Jingkai Sun
Publications
MeshMimic: Geometry-Aware Humanoid Motion Learning through 3D Scene Reconstruction
Humanoid motion control has witnessed significant breakthroughs in recent years, with deep reinforcement learning (RL) emerging as a primary catalyst for achieving complex, human-like behaviors. However, the high dimensionality and intricate dynamics of humanoid robots make manual motion design impractical, leading to a heavy reliance on expensive motion capture (MoCap) data. These datasets are not only costly to acquire but also frequently lack the necessary geometric context of the surrounding physical environment. Consequently, existing motion synthesis frameworks often suffer from a decoupling of motion and scene, resulting in physical inconsistencies such as contact slippage or mesh penetration during terrain-aware tasks. In this work, we present MeshMimic, an innovative framework that bridges 3D scene reconstruction and embodied intelligence to enable humanoid robots to learn coupled "motion-terrain" interactions directly from video. By leveraging state-of-the-art 3D vision models, our framework precisely segments and reconstructs both human trajectories and the underlying 3D geometry of terrains and objects. We introduce an optimization algorithm based on kinematic consistency to extract high-quality motion data from noisy visual reconstructions, alongside a contact-invariant retargeting method that transfers human-environment interaction features to the humanoid agent. Experimental results demonstrate that MeshMimic achieves robust, highly dynamic performance across diverse and challenging terrains. Our approach proves that a low-cost pipeline utilizing only consumer-grade monocular sensors can facilitate the training of complex physical interactions, offering a scalable path toward the autonomous evolution of humanoid robots in unstructured environments.

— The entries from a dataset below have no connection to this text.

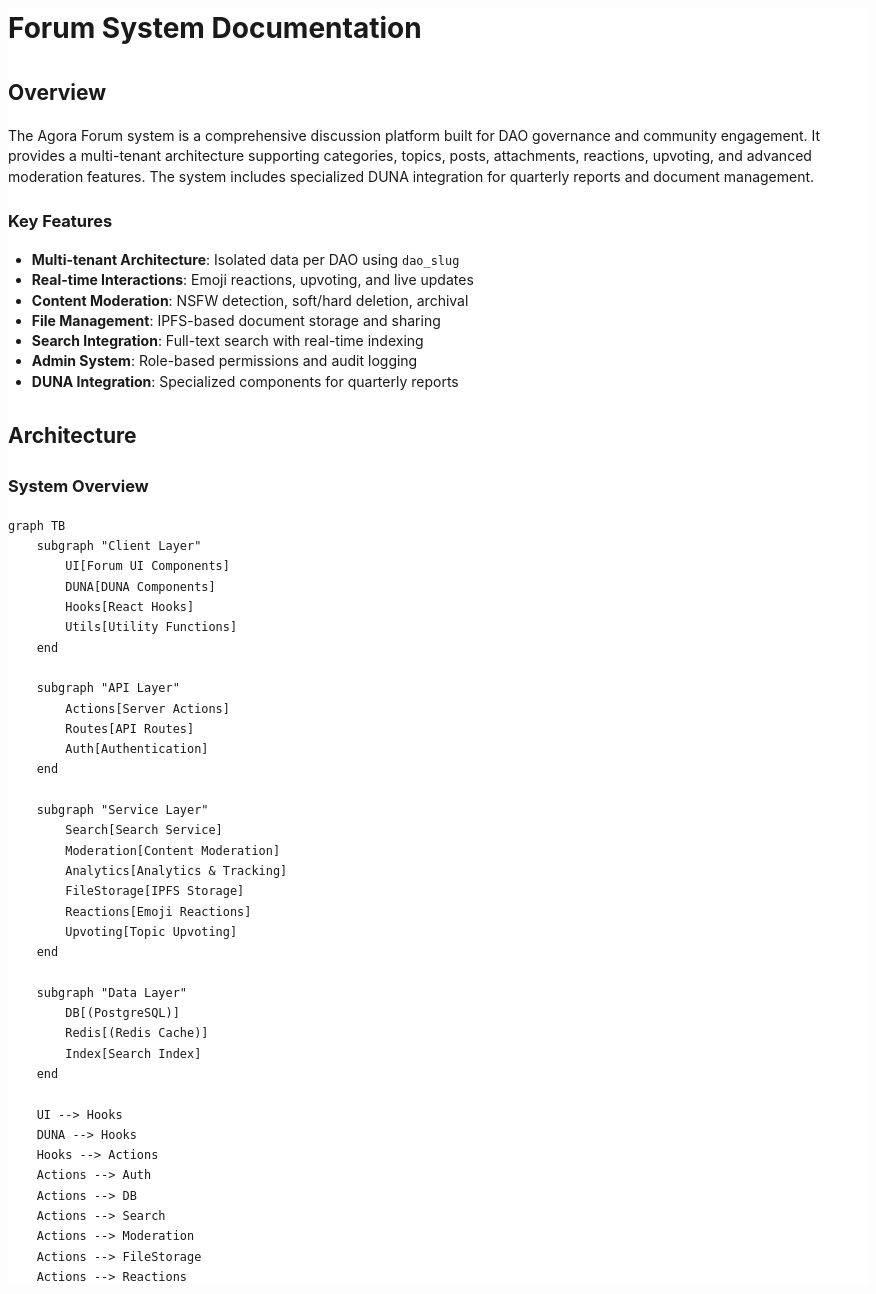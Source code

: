 # Forum System Documentation

## Overview

The Agora Forum system is a comprehensive discussion platform built for DAO governance and community engagement. It provides a multi-tenant architecture supporting categories, topics, posts, attachments, reactions, upvoting, and advanced moderation features. The system includes specialized DUNA integration for quarterly reports and document management.

### Key Features

- **Multi-tenant Architecture**: Isolated data per DAO using `dao_slug`
- **Real-time Interactions**: Emoji reactions, upvoting, and live updates
- **Content Moderation**: NSFW detection, soft/hard deletion, archival
- **File Management**: IPFS-based document storage and sharing
- **Search Integration**: Full-text search with real-time indexing
- **Admin System**: Role-based permissions and audit logging
- **DUNA Integration**: Specialized components for quarterly reports

## Architecture

### System Overview

```mermaid
graph TB
    subgraph "Client Layer"
        UI[Forum UI Components]
        DUNA[DUNA Components]
        Hooks[React Hooks]
        Utils[Utility Functions]
    end

    subgraph "API Layer"
        Actions[Server Actions]
        Routes[API Routes]
        Auth[Authentication]
    end

    subgraph "Service Layer"
        Search[Search Service]
        Moderation[Content Moderation]
        Analytics[Analytics & Tracking]
        FileStorage[IPFS Storage]
        Reactions[Emoji Reactions]
        Upvoting[Topic Upvoting]
    end

    subgraph "Data Layer"
        DB[(PostgreSQL)]
        Redis[(Redis Cache)]
        Index[Search Index]
    end

    UI --> Hooks
    DUNA --> Hooks
    Hooks --> Actions
    Actions --> Auth
    Actions --> DB
    Actions --> Search
    Actions --> Moderation
    Actions --> FileStorage
    Actions --> Reactions
```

Learning Human-Like Badminton Skills for Humanoid Robots
Realizing versatile and human-like performance in high-demand sports like badminton remains a formidable challenge for humanoid robotics. Unlike standard locomotion or static manipulation, this task demands a seamless integration of explosive whole-body coordination and precise, timing-critical interception. While recent advances have achieved lifelike motion mimicry, bridging the gap between kinematic imitation and functional, physics-aware striking without compromising stylistic naturalness is non-trivial. To address this, we propose Imitation-to-Interaction, a progressive reinforcement learning framework designed to evolve a robot from a "mimic" to a capable "striker." Our approach establishes a robust motor prior from human data, distills it into a compact, model-based state representation, and stabilizes dynamics via adversarial priors. Crucially, to overcome the sparsity of expert demonstrations, we introduce a manifold expansion strategy that generalizes discrete strike points into a dense interaction volume. We validate our framework through the mastery of diverse skills, including lifts and drop shots, in simulation. Furthermore, we demonstrate the first zero-shot sim-to-real transfer of anthropomorphic badminton skills to a humanoid robot, successfully replicating the kinetic elegance and functional precision of human athletes in the physical world.